In the collection Elegance in Motion, Dobrovskaya explores the transitional shift of a girl entering adulthood. The clumsiness, combined with an insecurity of appearing perfect while still not knowing all of the codes. The collection is a play on tackiness and elegance, exploring where the line between the two lies. Fur, leather, high heels, short skirts, and revealing décolletages could all fit in either of the two categories. Dobrovskaya balances the collection and moves confidently in between. One of her biggest inspirations, and the reason she went to the Academy, is Demna, which can be seen in how Dobrovskaya plays with proportions and explores the disparity between high and low culture.

Yuhei Ueda 

During their master's, the students choose a mentor to guide and help them during the work on their collections. For Ueda, the choice of having the Antwerp-based designer, Jan-Jan Van Essche, was very fitting.
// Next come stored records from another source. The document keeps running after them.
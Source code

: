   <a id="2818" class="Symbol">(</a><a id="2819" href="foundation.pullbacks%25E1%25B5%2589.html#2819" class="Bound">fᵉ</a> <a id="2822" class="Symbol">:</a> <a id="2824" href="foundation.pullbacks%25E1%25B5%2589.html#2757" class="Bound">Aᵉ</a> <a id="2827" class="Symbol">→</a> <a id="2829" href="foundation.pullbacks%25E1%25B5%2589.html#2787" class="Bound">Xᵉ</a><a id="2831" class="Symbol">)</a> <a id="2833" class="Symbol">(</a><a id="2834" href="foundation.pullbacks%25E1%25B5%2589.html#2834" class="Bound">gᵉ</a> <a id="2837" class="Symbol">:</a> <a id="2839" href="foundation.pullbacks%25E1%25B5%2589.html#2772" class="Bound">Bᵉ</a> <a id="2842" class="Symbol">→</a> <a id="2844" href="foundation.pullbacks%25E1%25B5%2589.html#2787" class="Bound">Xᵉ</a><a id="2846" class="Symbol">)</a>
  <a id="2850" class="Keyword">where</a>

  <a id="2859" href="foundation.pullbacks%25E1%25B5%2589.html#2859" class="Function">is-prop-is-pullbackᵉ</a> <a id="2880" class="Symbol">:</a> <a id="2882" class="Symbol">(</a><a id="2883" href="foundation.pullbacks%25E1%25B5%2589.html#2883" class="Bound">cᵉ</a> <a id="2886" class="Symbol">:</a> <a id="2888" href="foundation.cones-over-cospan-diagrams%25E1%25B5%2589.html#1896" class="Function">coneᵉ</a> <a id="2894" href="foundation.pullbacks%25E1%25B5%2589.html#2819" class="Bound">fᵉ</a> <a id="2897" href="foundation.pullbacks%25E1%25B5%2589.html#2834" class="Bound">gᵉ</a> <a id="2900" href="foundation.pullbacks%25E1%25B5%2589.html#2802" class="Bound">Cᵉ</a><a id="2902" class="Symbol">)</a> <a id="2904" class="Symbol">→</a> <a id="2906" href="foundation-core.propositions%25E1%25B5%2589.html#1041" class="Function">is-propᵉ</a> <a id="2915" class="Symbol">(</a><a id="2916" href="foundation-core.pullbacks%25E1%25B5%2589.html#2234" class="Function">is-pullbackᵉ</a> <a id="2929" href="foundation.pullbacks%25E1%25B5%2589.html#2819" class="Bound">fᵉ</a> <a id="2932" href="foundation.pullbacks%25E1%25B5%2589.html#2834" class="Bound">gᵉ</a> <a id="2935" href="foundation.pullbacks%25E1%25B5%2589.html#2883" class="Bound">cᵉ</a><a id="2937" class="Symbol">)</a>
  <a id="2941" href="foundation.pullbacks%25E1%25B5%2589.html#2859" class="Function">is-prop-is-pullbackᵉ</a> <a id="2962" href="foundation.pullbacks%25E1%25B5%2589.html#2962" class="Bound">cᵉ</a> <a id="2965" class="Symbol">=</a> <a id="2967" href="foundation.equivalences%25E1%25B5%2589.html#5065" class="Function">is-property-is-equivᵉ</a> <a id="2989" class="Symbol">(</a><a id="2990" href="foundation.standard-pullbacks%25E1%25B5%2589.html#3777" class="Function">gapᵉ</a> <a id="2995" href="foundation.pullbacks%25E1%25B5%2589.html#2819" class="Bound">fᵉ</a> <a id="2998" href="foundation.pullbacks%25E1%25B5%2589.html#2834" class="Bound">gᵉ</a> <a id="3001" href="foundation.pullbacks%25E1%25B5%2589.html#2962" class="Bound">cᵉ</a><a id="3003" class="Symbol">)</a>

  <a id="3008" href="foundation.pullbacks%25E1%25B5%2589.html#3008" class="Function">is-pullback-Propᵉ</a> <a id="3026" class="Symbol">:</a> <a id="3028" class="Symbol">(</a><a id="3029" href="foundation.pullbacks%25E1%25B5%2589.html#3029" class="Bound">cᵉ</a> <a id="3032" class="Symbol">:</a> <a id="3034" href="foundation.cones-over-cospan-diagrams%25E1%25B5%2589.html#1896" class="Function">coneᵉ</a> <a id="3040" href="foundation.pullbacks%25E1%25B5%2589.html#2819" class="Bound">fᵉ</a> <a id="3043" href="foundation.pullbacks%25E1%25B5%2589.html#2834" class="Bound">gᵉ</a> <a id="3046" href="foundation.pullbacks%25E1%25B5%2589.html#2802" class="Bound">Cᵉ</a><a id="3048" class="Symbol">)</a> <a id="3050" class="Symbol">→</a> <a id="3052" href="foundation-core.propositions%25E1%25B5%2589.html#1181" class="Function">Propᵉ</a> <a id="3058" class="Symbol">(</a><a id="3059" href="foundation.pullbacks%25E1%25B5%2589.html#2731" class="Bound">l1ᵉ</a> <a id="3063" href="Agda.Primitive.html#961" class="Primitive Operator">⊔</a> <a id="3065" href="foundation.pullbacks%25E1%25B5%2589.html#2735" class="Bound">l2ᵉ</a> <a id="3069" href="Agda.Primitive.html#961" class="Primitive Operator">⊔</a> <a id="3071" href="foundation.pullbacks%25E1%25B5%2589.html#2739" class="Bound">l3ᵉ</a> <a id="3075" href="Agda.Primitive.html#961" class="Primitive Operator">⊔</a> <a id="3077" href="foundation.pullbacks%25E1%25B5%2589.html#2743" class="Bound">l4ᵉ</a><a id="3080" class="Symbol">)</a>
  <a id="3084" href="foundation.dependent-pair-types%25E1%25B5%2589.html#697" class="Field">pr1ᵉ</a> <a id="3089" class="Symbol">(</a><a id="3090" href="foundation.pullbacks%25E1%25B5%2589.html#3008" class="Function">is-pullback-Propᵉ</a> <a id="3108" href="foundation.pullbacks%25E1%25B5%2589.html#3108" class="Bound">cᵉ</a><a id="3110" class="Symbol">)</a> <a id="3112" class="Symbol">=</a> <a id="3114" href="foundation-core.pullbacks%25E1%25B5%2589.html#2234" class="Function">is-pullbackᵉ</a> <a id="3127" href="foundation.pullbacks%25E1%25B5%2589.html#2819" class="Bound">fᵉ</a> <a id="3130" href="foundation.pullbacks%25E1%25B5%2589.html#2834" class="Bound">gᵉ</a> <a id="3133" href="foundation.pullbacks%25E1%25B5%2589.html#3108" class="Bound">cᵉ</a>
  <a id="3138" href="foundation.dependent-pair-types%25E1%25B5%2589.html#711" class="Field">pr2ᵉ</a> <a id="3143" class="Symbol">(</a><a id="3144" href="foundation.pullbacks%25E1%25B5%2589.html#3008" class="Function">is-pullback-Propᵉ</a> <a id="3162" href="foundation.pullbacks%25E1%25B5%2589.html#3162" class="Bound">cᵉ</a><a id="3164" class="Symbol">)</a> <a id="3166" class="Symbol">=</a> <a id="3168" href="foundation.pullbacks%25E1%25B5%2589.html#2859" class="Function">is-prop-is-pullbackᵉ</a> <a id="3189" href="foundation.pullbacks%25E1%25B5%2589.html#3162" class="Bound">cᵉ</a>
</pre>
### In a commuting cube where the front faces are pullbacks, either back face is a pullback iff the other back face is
Like Van Essche, Ueda's heart holds a special place for nature and handcraft. Coffee in Rome, whole milk in Spakenburg, or fresh orange juice in Paris. The real tastes that haven’t been mass-produced or modified. Ueda holds the same view on fashion, a slow approach to production to appreciate and cherish clothing for generations to come. Voluminous, soft silhouettes in natural materials and attention to detail are vital for the collection. In the re-see, Ueda shows how a piece of cloth turns into a coat in just a few steps. Slow luxury for real. It's haute couture meets hygge.